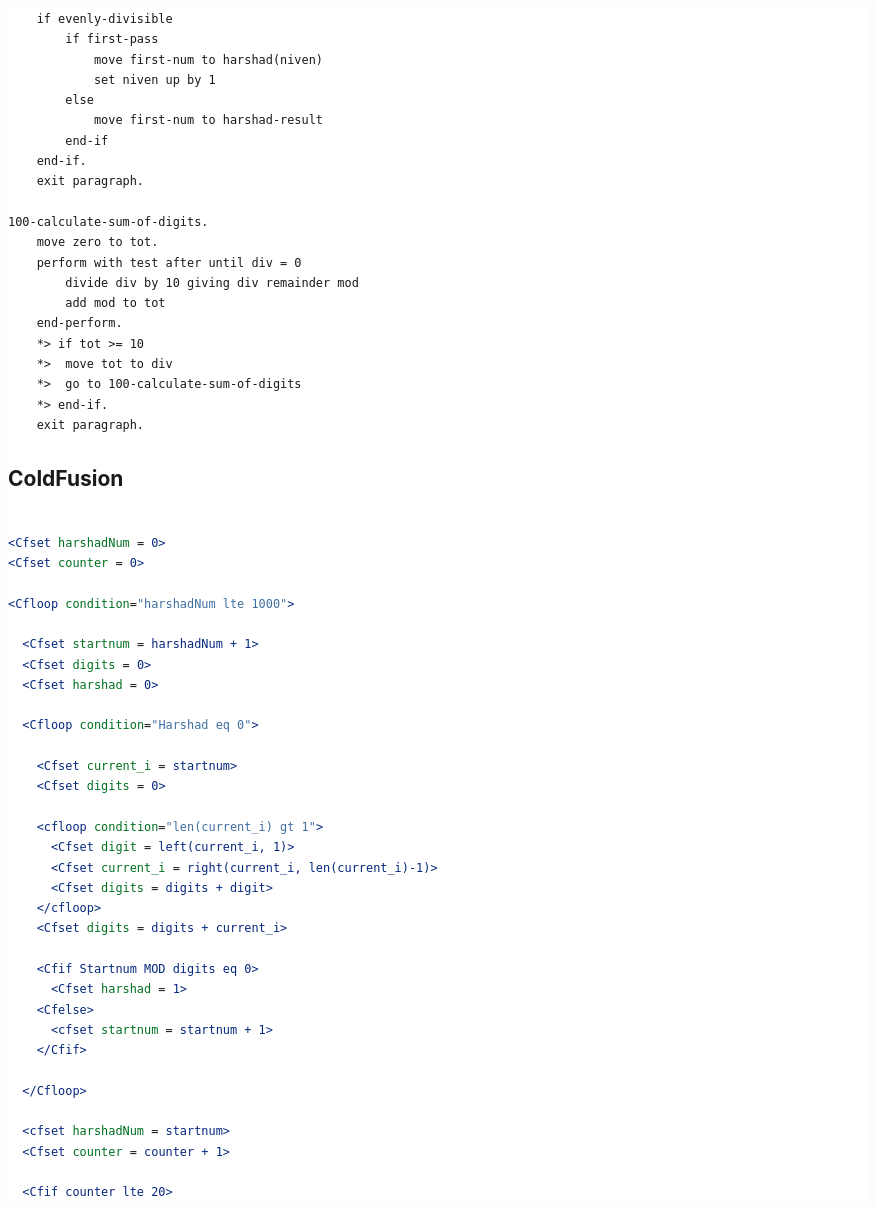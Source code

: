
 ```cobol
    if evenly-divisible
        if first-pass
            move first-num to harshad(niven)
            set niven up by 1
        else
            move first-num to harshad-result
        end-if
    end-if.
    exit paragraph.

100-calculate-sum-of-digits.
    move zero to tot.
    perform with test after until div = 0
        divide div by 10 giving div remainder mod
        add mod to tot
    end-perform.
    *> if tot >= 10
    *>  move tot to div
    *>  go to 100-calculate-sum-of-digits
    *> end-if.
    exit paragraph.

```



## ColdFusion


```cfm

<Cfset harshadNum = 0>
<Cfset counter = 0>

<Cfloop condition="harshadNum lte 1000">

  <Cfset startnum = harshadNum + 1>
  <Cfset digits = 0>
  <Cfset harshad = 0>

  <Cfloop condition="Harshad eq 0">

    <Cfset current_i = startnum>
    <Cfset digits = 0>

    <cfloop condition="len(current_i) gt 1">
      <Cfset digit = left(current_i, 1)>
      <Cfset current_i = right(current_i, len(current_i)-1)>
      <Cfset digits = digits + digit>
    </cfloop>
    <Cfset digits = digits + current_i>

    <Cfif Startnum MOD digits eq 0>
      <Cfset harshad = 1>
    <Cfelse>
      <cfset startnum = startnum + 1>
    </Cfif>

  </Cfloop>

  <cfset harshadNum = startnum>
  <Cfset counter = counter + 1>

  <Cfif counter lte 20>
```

•••••

> **YOUR OBJECTIVE**: Tally the lines of the entries that include the word "first" and give only the total.

> **SOLUTION**: 3